Even now, with your clarification, something is not ok. If there are 2 such conductors in parallel, total resistance is half and drop also, about 15.7V from my calculations, or 1.1MW lose which is still too much. May you give a detailed schematic an parameters of this strange instalation?
 
12.8 V one way here. Hand calculation with slide ruler :) and assuming that current flows in one conductor to and the other conductor fro.

If current flows in both conductors (OP says something about parallel - but does he really mean that?) then the voltage drop drops (yes, pun) to half, or 6.4 V.

Since this is DC, it may very well be some kind of electrolysis plant where 70 kA isn't at all uncommon. On the low side, actually, if it is an Aluminum plant and standard if it is some halogen or sodium plant.
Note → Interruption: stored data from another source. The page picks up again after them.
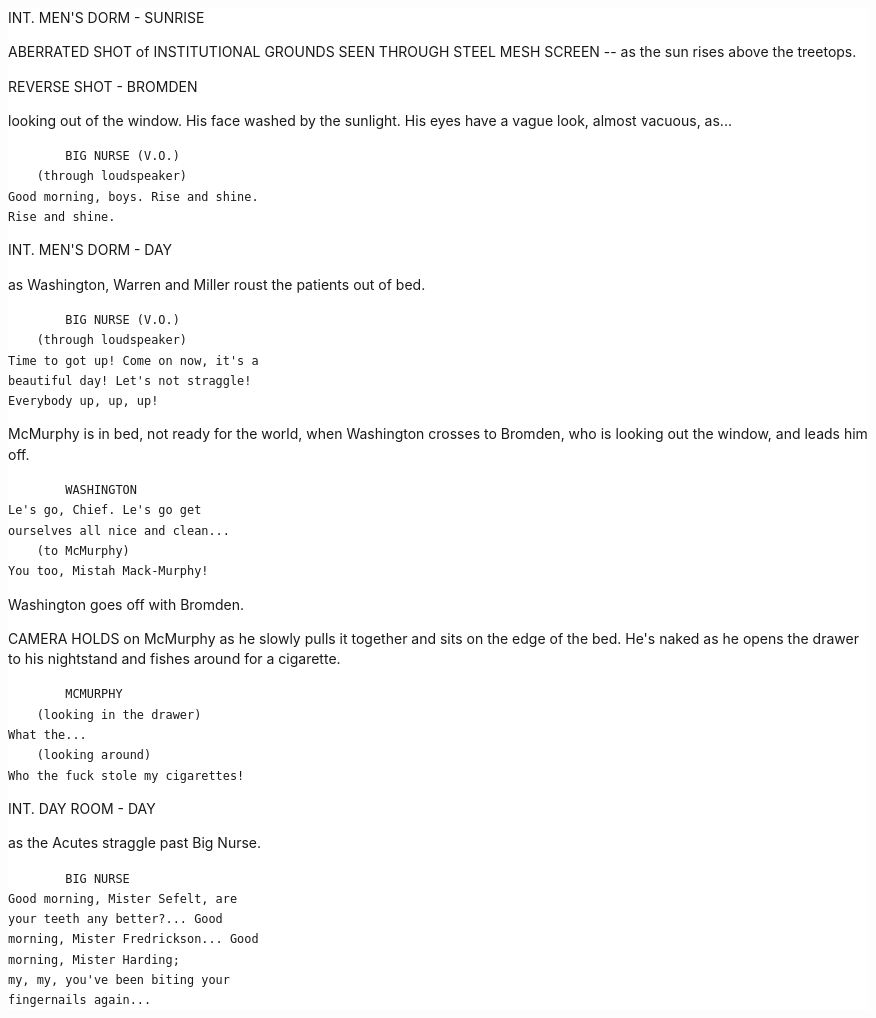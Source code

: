 INT. MEN'S DORM - SUNRISE

ABERRATED SHOT of INSTITUTIONAL GROUNDS SEEN THROUGH STEEL
MESH SCREEN -- as the sun rises above the treetops.

REVERSE SHOT - BROMDEN

looking out of the window. His face washed by the sunlight.
His eyes have a vague look, almost vacuous, as...

			BIG NURSE (V.O.)
		(through loudspeaker)
	Good morning, boys. Rise and shine.
	Rise and shine.

INT. MEN'S DORM - DAY

as Washington, Warren and Miller roust the patients out of
bed.

			BIG NURSE (V.O.)
		(through loudspeaker)
	Time to got up! Come on now, it's a
	beautiful day! Let's not straggle!
	Everybody up, up, up!

McMurphy is in bed, not ready for the world, when Washington
crosses to Bromden, who is looking out the window, and leads
him off.

			WASHINGTON
	Le's go, Chief. Le's go get
	ourselves all nice and clean...
		(to McMurphy)
	You too, Mistah Mack-Murphy!

Washington goes off with Bromden.

CAMERA HOLDS on McMurphy as he slowly pulls it together and
sits on the edge of the bed. He's naked as he opens the
drawer to his nightstand and fishes around for a cigarette.

			MCMURPHY
		(looking in the drawer)
	What the...
		(looking around)
	Who the fuck stole my cigarettes!

INT. DAY ROOM - DAY

as the Acutes straggle past Big Nurse.

			BIG NURSE
	Good morning, Mister Sefelt, are
	your teeth any better?... Good
	morning, Mister Fredrickson... Good
	morning, Mister Harding;
	my, my, you've been biting your
	fingernails again...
I fail to see what the problem is.

Gunnar Englund
--------------------------------------
Half full - Half empty? I don't mind. It's what in it that counts.
 
You should've posted that before. You have 6.4 V drop in one of those conductors.

Gunnar Englund
--------------------------------------
Half full - Half empty? I don't mind. It's what in it that counts.
 
...maybe i should clarify just in case it's not clear. 2 water cooled conductors running in parallel for a total of 450' (450'/conductor)...

If there are two (not four) conductors, and assuming it's not a unipolar current source (<- joke), then I would assume the two conductors are one for source and one for return. If my assumption is correct, then the conductors may be parallel, but are not "in parallel[/]".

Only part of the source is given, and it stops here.